Work request » Every line below containing the word "moedas" should be found and copied.

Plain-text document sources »

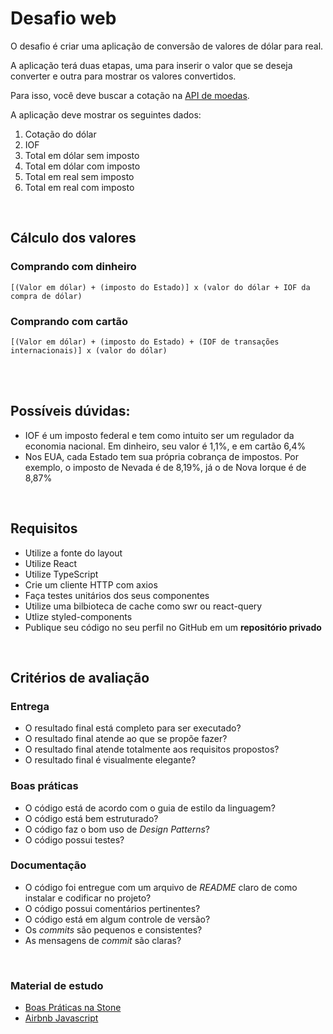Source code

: 
# Desafio web
O desafio é criar uma aplicação de conversão de valores de dólar para real. 

A aplicação terá duas etapas, uma para inserir o valor que se deseja converter e outra para mostrar os valores convertidos.

Para isso, você deve buscar a cotação na [API de moedas][QUOTATION_API].

A aplicação deve mostrar os seguintes dados:

1. Cotação do dólar
2. IOF
3. Total em dólar sem imposto
4. Total em dólar com imposto
5. Total em real sem imposto
6. Total em real com imposto

<br/>

## Cálculo dos valores 


### Comprando com dinheiro 


`[(Valor em dólar) + (imposto do Estado)] x (valor do dólar + IOF da compra de dólar)`

### Comprando com cartão 

`[(Valor em dólar) + (imposto do Estado) + (IOF de transações internacionais)] x (valor do dólar)`

<br/>
<br/>

## Possíveis dúvidas:

- IOF é um imposto federal e tem como intuito ser um regulador da economia nacional. Em dinheiro, seu valor é 1,1%, e em cartão 6,4%
- Nos EUA, cada Estado tem sua própria cobrança de impostos. Por exemplo, o imposto de Nevada é de 8,19%, já o de Nova Iorque é de 8,87%

<br/>

## Requisitos
- Utilize a fonte do layout
- Utilize React
- Utilize TypeScript
- Crie um cliente HTTP com axios
- Faça testes unitários dos seus componentes
- Utilize uma bilbioteca de cache como swr ou react-query
- Utlize styled-components
- Publique seu código no seu perfil no GitHub em um **repositório privado**

<br/>

## Critérios de avaliação 

### Entrega
- O resultado final está completo para ser executado?
- O resultado final atende ao que se propõe fazer?
- O resultado final atende totalmente aos requisitos propostos?
- O resultado final é visualmente elegante?

### Boas práticas
- O código está de acordo com o guia de estilo da linguagem?
- O código está bem estruturado?
- O código faz o bom uso de *Design Patterns*?
- O código possui testes?

### Documentação
- O código foi entregue com um arquivo de _README_ claro de como instalar e codificar no projeto?
- O código possui comentários pertinentes?
- O código está em algum controle de versão?
- Os _commits_ são pequenos e consistentes?
- As mensagens de _commit_ são claras?

<br/>

### **Material de estudo**
- [Boas Práticas na Stone](https://github.com/stone-payments/stoneco-best-practices/blob/master/README_pt.md)
- [Airbnb Javascript](https://github.com/airbnb/javascript)


<!-- ~VARS~ -->
<!-- API -->
[QUOTATION_API]: https://docs.awesomeapi.com.br/api-de-moedas

<!-- URLS -->
[FIGMA_URL]: https://www.figma.com/file/y8IcDbllfaFAzXrEXR05PE/Teste-Front-Web-Stone

<!-- ASSETS -->
[FIGMA-IMAGE]: .github/figma-desafio.png
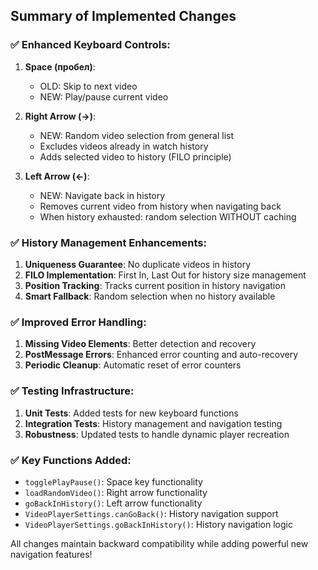 ## Summary of Implemented Changes

### ✅ Enhanced Keyboard Controls:

1. **Space (пробел)**: 
   - OLD: Skip to next video
   - NEW: Play/pause current video
   
2. **Right Arrow (→)**:
   - NEW: Random video selection from general list
   - Excludes videos already in watch history
   - Adds selected video to history (FILO principle)
   
3. **Left Arrow (←)**:  
   - NEW: Navigate back in history
   - Removes current video from history when navigating back
   - When history exhausted: random selection WITHOUT caching

### ✅ History Management Enhancements:

1. **Uniqueness Guarantee**: No duplicate videos in history
2. **FILO Implementation**: First In, Last Out for history size management
3. **Position Tracking**: Tracks current position in history navigation
4. **Smart Fallback**: Random selection when no history available

### ✅ Improved Error Handling:

1. **Missing Video Elements**: Better detection and recovery
2. **PostMessage Errors**: Enhanced error counting and auto-recovery  
3. **Periodic Cleanup**: Automatic reset of error counters

### ✅ Testing Infrastructure:

1. **Unit Tests**: Added tests for new keyboard functions
2. **Integration Tests**: History management and navigation testing
3. **Robustness**: Updated tests to handle dynamic player recreation

### ✅ Key Functions Added:

- `togglePlayPause()`: Space key functionality
- `loadRandomVideo()`: Right arrow functionality  
- `goBackInHistory()`: Left arrow functionality
- `VideoPlayerSettings.canGoBack()`: History navigation support
- `VideoPlayerSettings.goBackInHistory()`: History navigation logic

All changes maintain backward compatibility while adding powerful new navigation features!
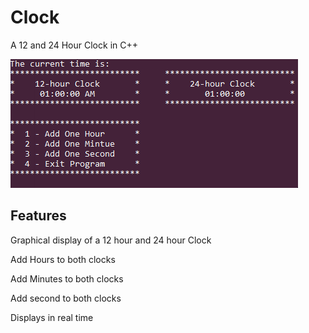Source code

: # Clock
A 12 and 24 Hour Clock in C++

![alt text](https://github.com/Noah670/Clock/blob/master/display/clockDisplay.png)

## Features
Graphical display of a 12 hour and 24 hour Clock

Add Hours to both clocks

Add Minutes to both clocks

Add second to both clocks

Displays in real time

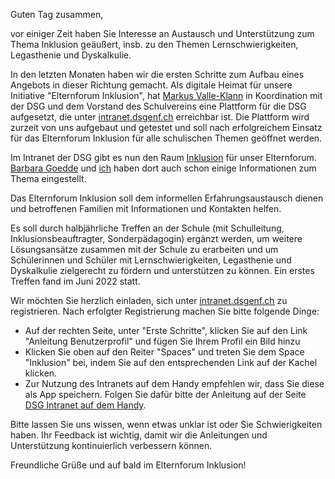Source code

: Guten Tag zusammen,

vor einiger Zeit haben Sie Interesse an Austausch und Unterstützung zum Thema Inklusion geäußert, insb. zu den Themen Lernschwierigkeiten, Legasthenie und Dyskalkulie.

In den letzten Monaten haben wir die ersten Schritte zum Aufbau eines Angebots in dieser Richtung gemacht. Als digitale Heimat für unsere Initiative "Elternforum Inklusion", hat [Markus Valle-Klann](https://intranet.dsgenf.ch/u/markus/) in Koordination mit der DSG und dem Vorstand des Schulvereins eine Plattform für die DSG aufgesetzt, die unter [intranet.dsgenf.ch](https://intranet.dsgenf.ch) erreichbar ist. Die Plattform wird zurzeit von uns aufgebaut und getestet und soll nach erfolgreichem Einsatz für das Elternforum Inklusion für alle schulischen Themen geöffnet werden.

Im Intranet der DSG gibt es nun den Raum [Inklusion](https://intranet.dsgenf.ch/s/inklusion/) für unser Elternforum. [Barbara Goedde](https://intranet.dsgenf.ch/u/barbarag/) und [ich](https://intranet.dsgenf.ch/u/schwarzendahl_ulrike%40cat.com/) haben dort auch schon einige Informationen zum Thema eingestellt.

Das Elternforum Inklusion soll dem informellen Erfahrungsaustausch dienen und betroffenen Familien mit Informationen und Kontakten helfen.

Es soll durch halbjährliche Treffen an der Schule (mit Schulleitung, Inklusionsbeauftragter, Sonderpädagogin) ergänzt werden, um weitere Lösungsansätze zusammen mit der Schule zu erarbeiten und um Schülerinnen und Schüler mit Lernschwierigkeiten, Legasthenie und Dyskalkulie zielgerecht zu fördern und unterstützen zu können. Ein erstes Treffen fand im Juni 2022 statt.

Wir möchten Sie herzlich einladen, sich unter [intranet.dsgenf.ch](https://intranet.dsgenf.ch) zu registrieren.
Nach erfolgter Registrierung machen Sie bitte folgende Dinge:
- Auf der rechten Seite, unter "Erste Schritte", klicken Sie auf den Link "Anleitung Benutzerprofil" und fügen Sie Ihrem Profil ein Bild hinzu
- Klicken Sie oben auf den Reiter "Spaces" und treten Sie dem Space "Inklusion" bei, indem Sie auf den entsprechenden Link auf der Kachel klicken.
- Zur Nutzung des Intranets auf dem Handy empfehlen wir, dass Sie diese als App speichern. Folgen Sie dafür bitte der Anleitung auf der Seite [DSG Intranet auf dem Handy](https://intranet.dsgenf.ch/s/welcome-space/wiki/DSG+Intranet+auf+dem+Handy).

Bitte lassen Sie uns wissen, wenn etwas unklar ist oder Sie Schwierigkeiten haben. Ihr Feedback ist wichtig, damit wir die Anleitungen und Unterstützung kontinuierlich verbessern können.

Freundliche Grüße und auf bald im Elternforum Inklusion!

Expected answer »
Para isso, você deve buscar a cotação na [API de moedas][QUOTATION_API].
[QUOTATION_API]: https://docs.awesomeapi.com.br/api-de-moedas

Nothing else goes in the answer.